Your task is to copy each line of the records that includes the string "Ascension".
━━ Data supplied ━━
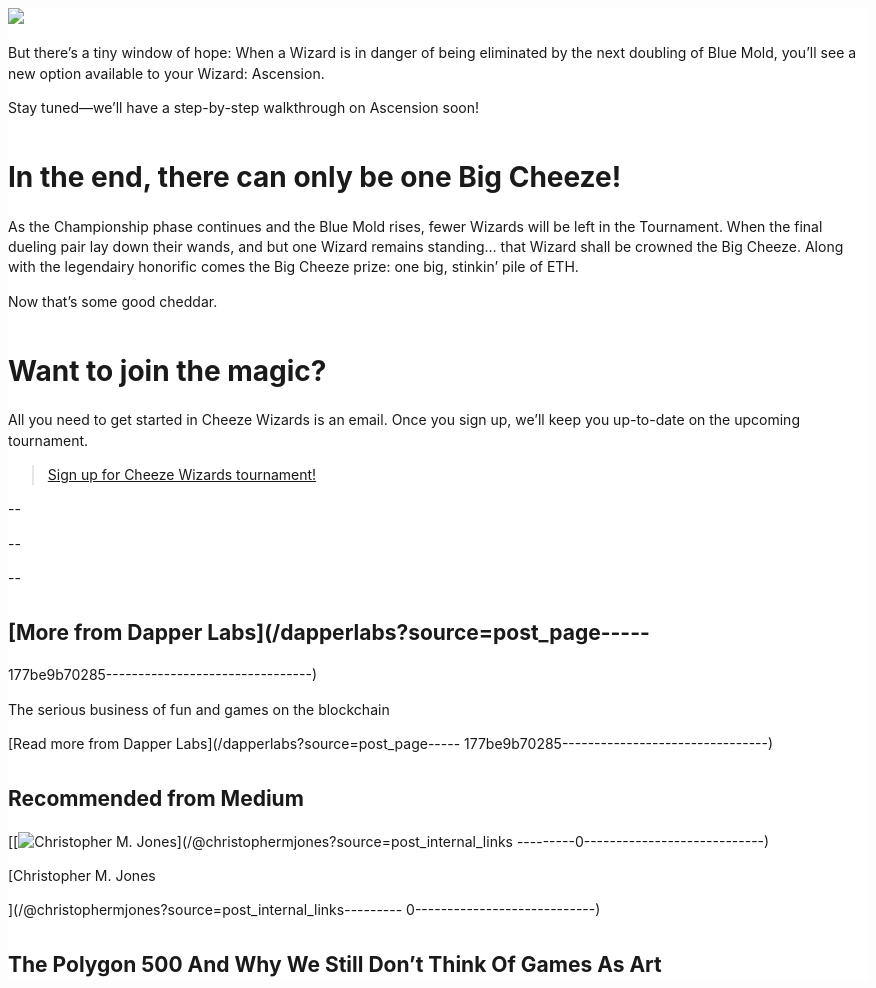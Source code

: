 ![](https://miro.medium.com/max/1400/1*CadzpZWf1aN6TKMd1ZIywg.png)

But there’s a tiny window of hope: When a Wizard is in danger of being
eliminated by the next doubling of Blue Mold, you’ll see a new option
available to your Wizard: Ascension.

Stay tuned—we’ll have a step-by-step walkthrough on Ascension soon!

# In the end, there can only be one Big Cheeze!

As the Championship phase continues and the Blue Mold rises, fewer Wizards
will be left in the Tournament. When the final dueling pair lay down their
wands, and but one Wizard remains standing… that Wizard shall be crowned the
Big Cheeze. Along with the legendairy honorific comes the Big Cheeze prize:
one big, stinkin’ pile of ETH.

Now that’s some good cheddar.

# Want to join the magic?

All you need to get started in Cheeze Wizards is an email. Once you sign up,
we’ll keep you up-to-date on the upcoming tournament.

> [Sign up for Cheeze Wizards
> tournament!](https://cheezewizards.com/?utm_source=DLblog)

\--

\--

\--

## [More from Dapper Labs](/dapperlabs?source=post_page-----
177be9b70285--------------------------------)

The serious business of fun and games on the blockchain

[Read more from Dapper Labs](/dapperlabs?source=post_page-----
177be9b70285--------------------------------)

## Recommended from Medium

[[![Christopher M.
Jones](https://miro.medium.com/fit/c/40/40/0*6iLSVvn_Q7PzqpDK.jpg)](/@christophermjones?source=post_internal_links
---------0----------------------------)

[Christopher M. Jones

](/@christophermjones?source=post_internal_links---------
0----------------------------)

## The Polygon 500 And Why We Still Don’t Think Of Games As Art
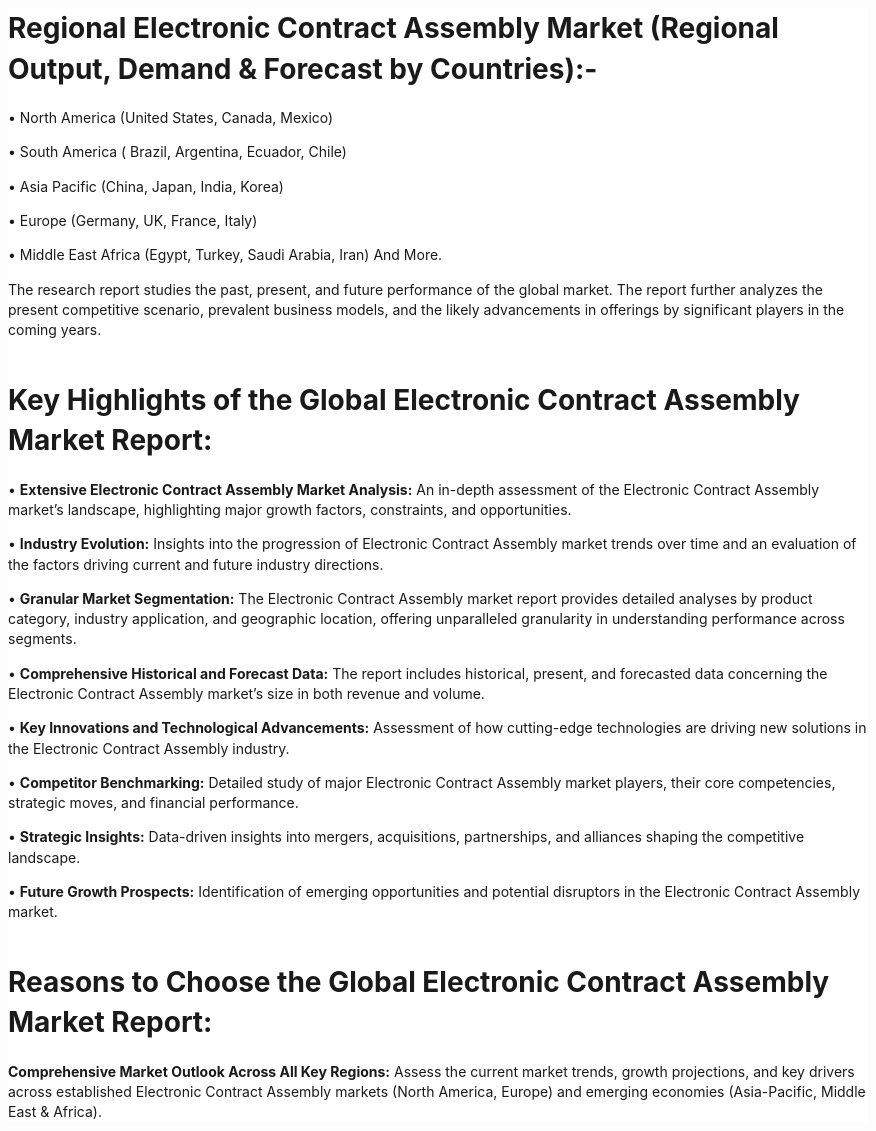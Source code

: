 # <strong>Regional Electronic Contract Assembly Market (Regional Output, Demand &amp; Forecast by Countries):-</strong>

• North America (United States, Canada, Mexico)

• South America ( Brazil, Argentina, Ecuador, Chile)

• Asia Pacific (China, Japan, India, Korea)

• Europe (Germany, UK, France, Italy)

• Middle East Africa (Egypt, Turkey, Saudi Arabia, Iran) And More.

The research report studies the past, present, and future performance of the global market. The report further analyzes the present competitive scenario, prevalent business models, and the likely advancements in offerings by significant players in the coming years.

# <strong>Key Highlights of the Global Electronic Contract Assembly Market Report:</strong>

• <strong>Extensive Electronic Contract Assembly Market Analysis:</strong> An in-depth assessment of the Electronic Contract Assembly market’s landscape, highlighting major growth factors, constraints, and opportunities.

• <strong>Industry Evolution:</strong> Insights into the progression of Electronic Contract Assembly market trends over time and an evaluation of the factors driving current and future industry directions.

• <strong>Granular Market Segmentation:</strong> The Electronic Contract Assembly market report provides detailed analyses by product category, industry application, and geographic location, offering unparalleled granularity in understanding performance across segments.

• <strong>Comprehensive Historical and Forecast Data:</strong> The report includes historical, present, and forecasted data concerning the Electronic Contract Assembly market’s size in both revenue and volume.

• <strong>Key Innovations and Technological Advancements:</strong> Assessment of how cutting-edge technologies are driving new solutions in the Electronic Contract Assembly industry.

• <strong>Competitor Benchmarking:</strong> Detailed study of major Electronic Contract Assembly market players, their core competencies, strategic moves, and financial performance.

• <strong>Strategic Insights:</strong> Data-driven insights into mergers, acquisitions, partnerships, and alliances shaping the competitive landscape.

• <strong>Future Growth Prospects:</strong> Identification of emerging opportunities and potential disruptors in the Electronic Contract Assembly market.

# <strong>Reasons to Choose the Global Electronic Contract Assembly Market Report:</strong>

<strong>Comprehensive Market Outlook Across All Key Regions:</strong>
Assess the current market trends, growth projections, and key drivers across established Electronic Contract Assembly markets (North America, Europe) and emerging economies (Asia-Pacific, Middle East & Africa).
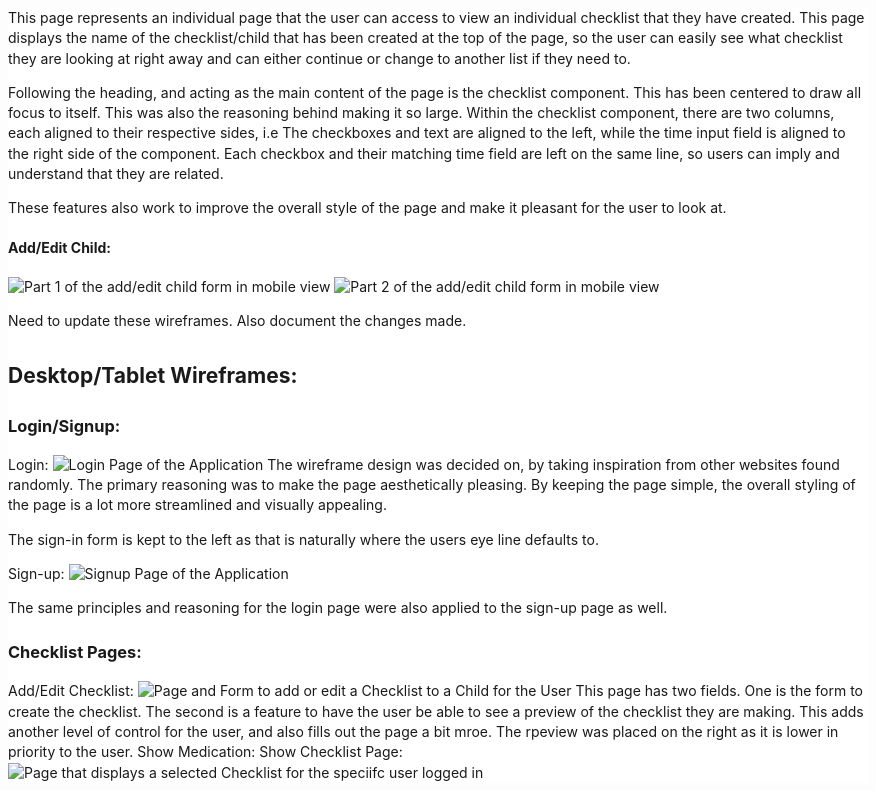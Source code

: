This page represents an individual page that the user can access to view an individual checklist that they have created. This page displays the name of the checklist/child that has been created at the top of the page, so the user can easily see what checklist they are looking at right away and can either continue or change to another list if they need to.

Following the heading, and acting as the main content of the page is the checklist component. This has been centered to draw all focus to itself. This was also the reasoning behind making it so large. Within the checklist component, there are two columns, each aligned to their respective sides, i.e The checkboxes and text are aligned to the left, while the time input field is aligned to the right side of the component. Each checkbox and their matching time field are left on the same line, so users can imply and understand that they are related.

These features also work to improve the overall style of the page and make it pleasant for the user to look at.

#### Add/Edit Child:

![Part 1 of the add/edit child form in mobile view](./docs/wireframes/mobile/AddEditKid2.png)
![Part 2 of the add/edit child form in mobile view](./docs/wireframes/mobile/AddEditKid1.png)

Need to update these wireframes. Also document the changes made.



## Desktop/Tablet Wireframes:

### Login/Signup:

Login:
![Login Page of the Application](./docs/wireframes/desktop/LoginDesktopTab.png)
The wireframe design was decided on, by taking inspiration from other websites found randomly. The primary reasoning was to make the page aesthetically pleasing. By keeping the page simple, the overall styling of the page is a lot more streamlined and visually appealing.

The sign-in form is kept to the left as that is naturally where the users eye line defaults to.

Sign-up:
![Signup Page of the Application](./docs/wireframes/desktop/SignupDesktopTab.png)

The same principles and reasoning for the login page were also applied to the sign-up page as well.

### Checklist Pages:

Add/Edit Checklist:
![Page and Form to add or edit a Checklist to a  Child for the User](./docs/wireframes/desktop/AddChecklistDesktopTab.png)
This page has two fields. One is the form to create the checklist. The second is a feature to have the user be able to see a preview of the checklist they are making. This adds another level of control for the user, and also fills out the page a bit mroe. The rpeview was placed on the right as it is lower in priority to the user.
Show Medication:
Show Checklist Page:
![Page that displays a selected Checklist for the speciifc user logged in](./docs/wireframes/desktop/ShowCheckDesktopTab.png)
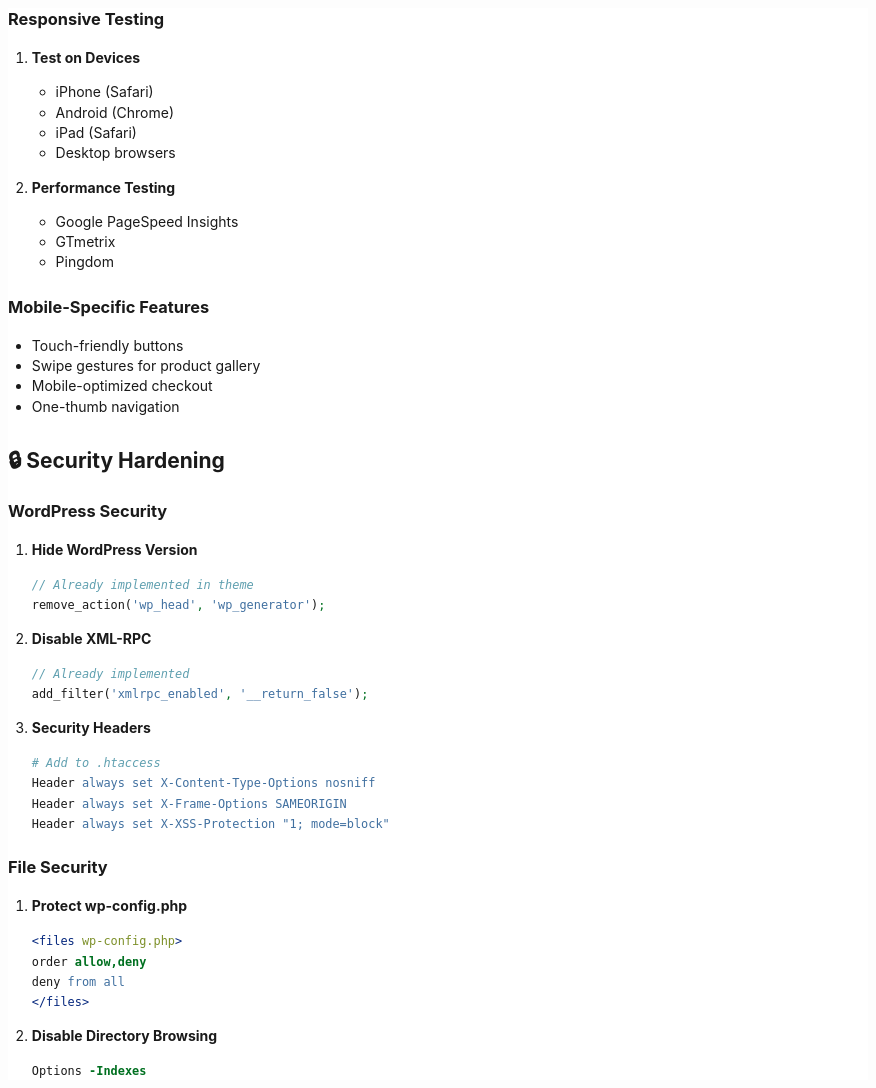 ### Responsive Testing
1. **Test on Devices**
   - iPhone (Safari)
   - Android (Chrome)
   - iPad (Safari)
   - Desktop browsers

2. **Performance Testing**
   - Google PageSpeed Insights
   - GTmetrix
   - Pingdom

### Mobile-Specific Features
- Touch-friendly buttons
- Swipe gestures for product gallery
- Mobile-optimized checkout
- One-thumb navigation

## 🔒 Security Hardening

### WordPress Security
1. **Hide WordPress Version**
   ```php
   // Already implemented in theme
   remove_action('wp_head', 'wp_generator');
   ```

2. **Disable XML-RPC**
   ```php
   // Already implemented
   add_filter('xmlrpc_enabled', '__return_false');
   ```

3. **Security Headers**
   ```apache
   # Add to .htaccess
   Header always set X-Content-Type-Options nosniff
   Header always set X-Frame-Options SAMEORIGIN
   Header always set X-XSS-Protection "1; mode=block"
   ```

### File Security
1. **Protect wp-config.php**
   ```apache
   <files wp-config.php>
   order allow,deny
   deny from all
   </files>
   ```

2. **Disable Directory Browsing**
   ```apache
   Options -Indexes
   ```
━━━
_Result of the exercise_.
available to your Wizard: Ascension.
Stay tuned—we’ll have a step-by-step walkthrough on Ascension soon!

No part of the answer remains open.